In agreement with her teammate, junior member Summer Gornail shares how the recruitment portion of making the team can be intense and well prepared for due to the many months and seasons of practice, dedication, and learning.
“We learn a combination of dances, so the coaches can see where your strengths are in movement and routine. After that, we split up into groups for different equipment so the coaches can see what kind of equipment you excel in- flag, rifle, or sabre,” Gornail said. “I feel like having done so many shows and having so much experience with Color Guard has prepared me for being in world guard. A big part of why I am where I am right now is my coaches, they push me to be a better performer every day.”
Once making the team, the real practice and commitment begins with the competitive season. The regional champions dedicate hours to rehearsing and hoping to improve their show little by little. Each show has its own theme. This year is Pinball Wizard, and the props, look, and choreography of the routine is all centered around bringing the story of that show to life for the audience and judges to see.
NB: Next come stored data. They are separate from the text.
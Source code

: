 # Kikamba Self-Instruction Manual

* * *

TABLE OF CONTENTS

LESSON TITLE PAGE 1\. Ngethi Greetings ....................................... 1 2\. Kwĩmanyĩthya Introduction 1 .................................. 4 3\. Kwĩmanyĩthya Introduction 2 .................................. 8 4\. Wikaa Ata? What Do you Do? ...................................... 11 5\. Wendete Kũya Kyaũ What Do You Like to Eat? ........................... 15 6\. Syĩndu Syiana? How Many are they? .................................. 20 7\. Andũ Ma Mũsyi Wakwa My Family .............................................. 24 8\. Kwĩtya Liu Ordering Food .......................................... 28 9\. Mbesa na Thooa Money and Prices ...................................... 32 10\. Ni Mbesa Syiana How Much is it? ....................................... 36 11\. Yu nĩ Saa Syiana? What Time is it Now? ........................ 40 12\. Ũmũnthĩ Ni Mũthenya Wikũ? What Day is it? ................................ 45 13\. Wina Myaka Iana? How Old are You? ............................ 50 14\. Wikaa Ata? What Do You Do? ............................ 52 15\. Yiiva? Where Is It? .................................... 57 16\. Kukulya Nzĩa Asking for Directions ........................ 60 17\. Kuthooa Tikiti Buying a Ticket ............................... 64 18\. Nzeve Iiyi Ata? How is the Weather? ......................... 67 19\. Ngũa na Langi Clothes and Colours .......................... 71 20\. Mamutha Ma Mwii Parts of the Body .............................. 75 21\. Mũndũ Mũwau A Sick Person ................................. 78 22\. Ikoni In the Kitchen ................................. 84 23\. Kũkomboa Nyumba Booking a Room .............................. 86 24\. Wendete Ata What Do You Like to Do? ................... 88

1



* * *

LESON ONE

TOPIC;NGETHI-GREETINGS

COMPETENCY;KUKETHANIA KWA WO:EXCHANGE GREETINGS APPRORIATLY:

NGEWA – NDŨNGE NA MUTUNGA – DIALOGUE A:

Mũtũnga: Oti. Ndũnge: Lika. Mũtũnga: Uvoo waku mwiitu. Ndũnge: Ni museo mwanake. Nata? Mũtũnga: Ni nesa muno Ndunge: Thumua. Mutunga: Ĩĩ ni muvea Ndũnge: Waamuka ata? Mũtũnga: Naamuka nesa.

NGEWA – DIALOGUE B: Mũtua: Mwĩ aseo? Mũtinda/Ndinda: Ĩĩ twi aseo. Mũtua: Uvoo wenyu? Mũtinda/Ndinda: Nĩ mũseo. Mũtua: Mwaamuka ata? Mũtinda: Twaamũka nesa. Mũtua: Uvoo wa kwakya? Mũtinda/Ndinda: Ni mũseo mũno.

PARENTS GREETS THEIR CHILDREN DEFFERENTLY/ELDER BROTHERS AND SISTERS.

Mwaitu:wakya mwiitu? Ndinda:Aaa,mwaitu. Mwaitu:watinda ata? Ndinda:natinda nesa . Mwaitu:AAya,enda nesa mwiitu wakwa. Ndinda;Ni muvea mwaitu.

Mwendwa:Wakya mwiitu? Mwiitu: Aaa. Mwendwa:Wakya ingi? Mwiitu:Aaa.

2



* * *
“World guard practices about 30 hours a week, which doesn’t include the class time we have during 8th period. Our show is literally between 4 to 5 minutes, and involves a lot of intricate moves and parts to it,” said senior member and captain Jackie Pijuan. “Our floor is in the shape of a pinball and we use props such as actually scaffoldings, trampolines, and actual pinball machines! Our costumes and makeup are silver with hints of neon- it’s a lot of work and effort, but the end result when it’s all put together and executed is so worth it.”
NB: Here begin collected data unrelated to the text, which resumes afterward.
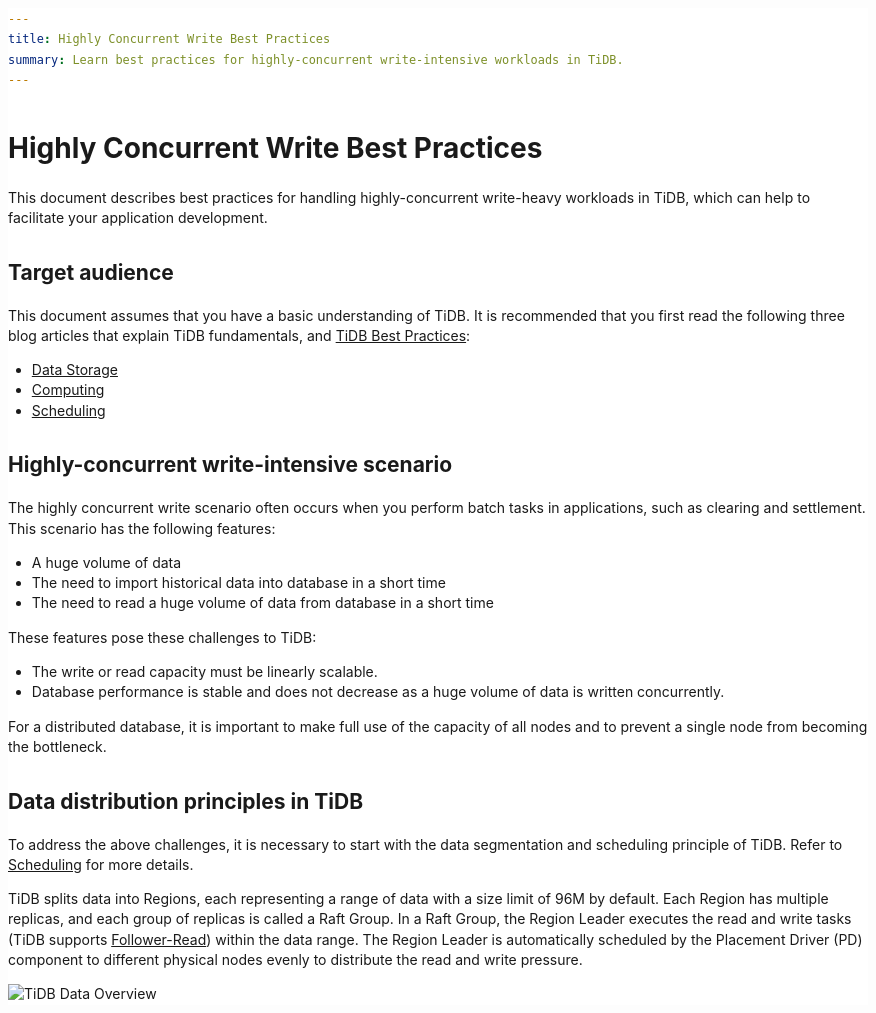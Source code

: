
 ```yaml
---
title: Highly Concurrent Write Best Practices
summary: Learn best practices for highly-concurrent write-intensive workloads in TiDB.
---
```


# Highly Concurrent Write Best Practices

This document describes best practices for handling highly-concurrent write-heavy workloads in TiDB, which can help to facilitate your application development.

## Target audience

This document assumes that you have a basic understanding of TiDB. It is recommended that you first read the following three blog articles that explain TiDB fundamentals, and [TiDB Best Practices](https://www.pingcap.com/blog/tidb-best-practice/):

+ [Data Storage](https://www.pingcap.com/blog/tidb-internal-data-storage/)
+ [Computing](https://www.pingcap.com/blog/tidb-internal-computing/)
+ [Scheduling](https://www.pingcap.com/blog/tidb-internal-scheduling/)

## Highly-concurrent write-intensive scenario

The highly concurrent write scenario often occurs when you perform batch tasks in applications, such as clearing and settlement. This scenario has the following features:

+ A huge volume of data
+ The need to import historical data into database in a short time
+ The need to read a huge volume of data from database in a short time

These features pose these challenges to TiDB:

+ The write or read capacity must be linearly scalable.
+ Database performance is stable and does not decrease as a huge volume of data is written concurrently.

For a distributed database, it is important to make full use of the capacity of all nodes and to prevent a single node from becoming the bottleneck.

## Data distribution principles in TiDB

To address the above challenges, it is necessary to start with the data segmentation and scheduling principle of TiDB. Refer to [Scheduling](https://www.pingcap.com/blog/tidb-internal-scheduling/) for more details.

TiDB splits data into Regions, each representing a range of data with a size limit of 96M by default. Each Region has multiple replicas, and each group of replicas is called a Raft Group. In a Raft Group, the Region Leader executes the read and write tasks (TiDB supports [Follower-Read](/follower-read.md)) within the data range. The Region Leader is automatically scheduled by the Placement Driver (PD) component to different physical nodes evenly to distribute the read and write pressure.

![TiDB Data Overview](https://download.pingcap.com/images/docs/best-practices/tidb-data-overview.png)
The long rehearsals, packed schedule and being surrounded by the same people all practice can leave you feeling tiresome and defeated. But it could not be any more of the opposite. According to Pijuan and Jones, the environment and relationship of the team are both supportive and refreshing. Competition week practices may come with more tension and pressure than usual, but in all, the family dynamic trumps any and all difficulties.
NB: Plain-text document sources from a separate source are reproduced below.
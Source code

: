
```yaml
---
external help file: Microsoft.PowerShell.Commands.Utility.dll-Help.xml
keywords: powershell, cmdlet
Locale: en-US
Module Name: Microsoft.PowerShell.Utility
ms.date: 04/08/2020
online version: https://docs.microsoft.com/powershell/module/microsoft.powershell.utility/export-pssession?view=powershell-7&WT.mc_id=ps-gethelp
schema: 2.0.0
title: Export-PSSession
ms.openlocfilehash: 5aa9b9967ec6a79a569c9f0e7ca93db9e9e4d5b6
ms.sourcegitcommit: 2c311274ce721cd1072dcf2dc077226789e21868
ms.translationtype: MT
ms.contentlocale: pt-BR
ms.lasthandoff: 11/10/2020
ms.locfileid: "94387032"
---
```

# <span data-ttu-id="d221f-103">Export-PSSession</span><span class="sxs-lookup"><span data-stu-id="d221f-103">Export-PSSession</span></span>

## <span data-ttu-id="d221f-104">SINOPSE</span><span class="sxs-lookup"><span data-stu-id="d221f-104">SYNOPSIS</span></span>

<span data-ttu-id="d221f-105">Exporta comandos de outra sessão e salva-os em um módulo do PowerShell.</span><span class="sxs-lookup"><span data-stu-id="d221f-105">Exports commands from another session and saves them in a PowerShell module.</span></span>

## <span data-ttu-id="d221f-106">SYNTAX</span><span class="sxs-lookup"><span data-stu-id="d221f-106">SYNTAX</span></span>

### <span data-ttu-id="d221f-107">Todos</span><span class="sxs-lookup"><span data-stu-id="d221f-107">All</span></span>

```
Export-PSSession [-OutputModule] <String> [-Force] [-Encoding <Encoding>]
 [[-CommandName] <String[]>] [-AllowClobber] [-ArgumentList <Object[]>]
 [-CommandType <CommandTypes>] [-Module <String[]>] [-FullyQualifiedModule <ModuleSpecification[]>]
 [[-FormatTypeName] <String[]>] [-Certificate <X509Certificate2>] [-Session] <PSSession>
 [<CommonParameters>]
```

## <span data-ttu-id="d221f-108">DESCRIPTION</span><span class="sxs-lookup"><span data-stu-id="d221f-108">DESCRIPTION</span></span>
“We always push and support each other. We all have the same goal, which is to strive for the best and be the best. We have to sometimes check each other and make sure our priorities are straight, just because we are so passionate about what we’re doing,” Jones said. “But overall, we’re one big, weird family and our instructors are like our parents who are always there for us, whether it’s a guard problem or a personal one.”
World guard comes with a lot of hard work, intuity, and strength. To be a member of the team, it’s not only about having the skill and experience; but also having the drive and passion to work for something that will take a lot out of you. With the hours of time and confidence put to the test, World guard has proven to be skilled at what they do and will continue to show just how passionate and talented they are.
“World guard taught me that you can endure a lot more than you think- whether it’s pushing yourself through long, painful practices or just developing the mental stamina that will allow you to get through everything,” Pijuan said. “You have to work hard in silence and let success be your noise. It’s not always going to be easy, but it’s most definitely worth it. Performing with my second family is something I wouldn’t trade for the world.”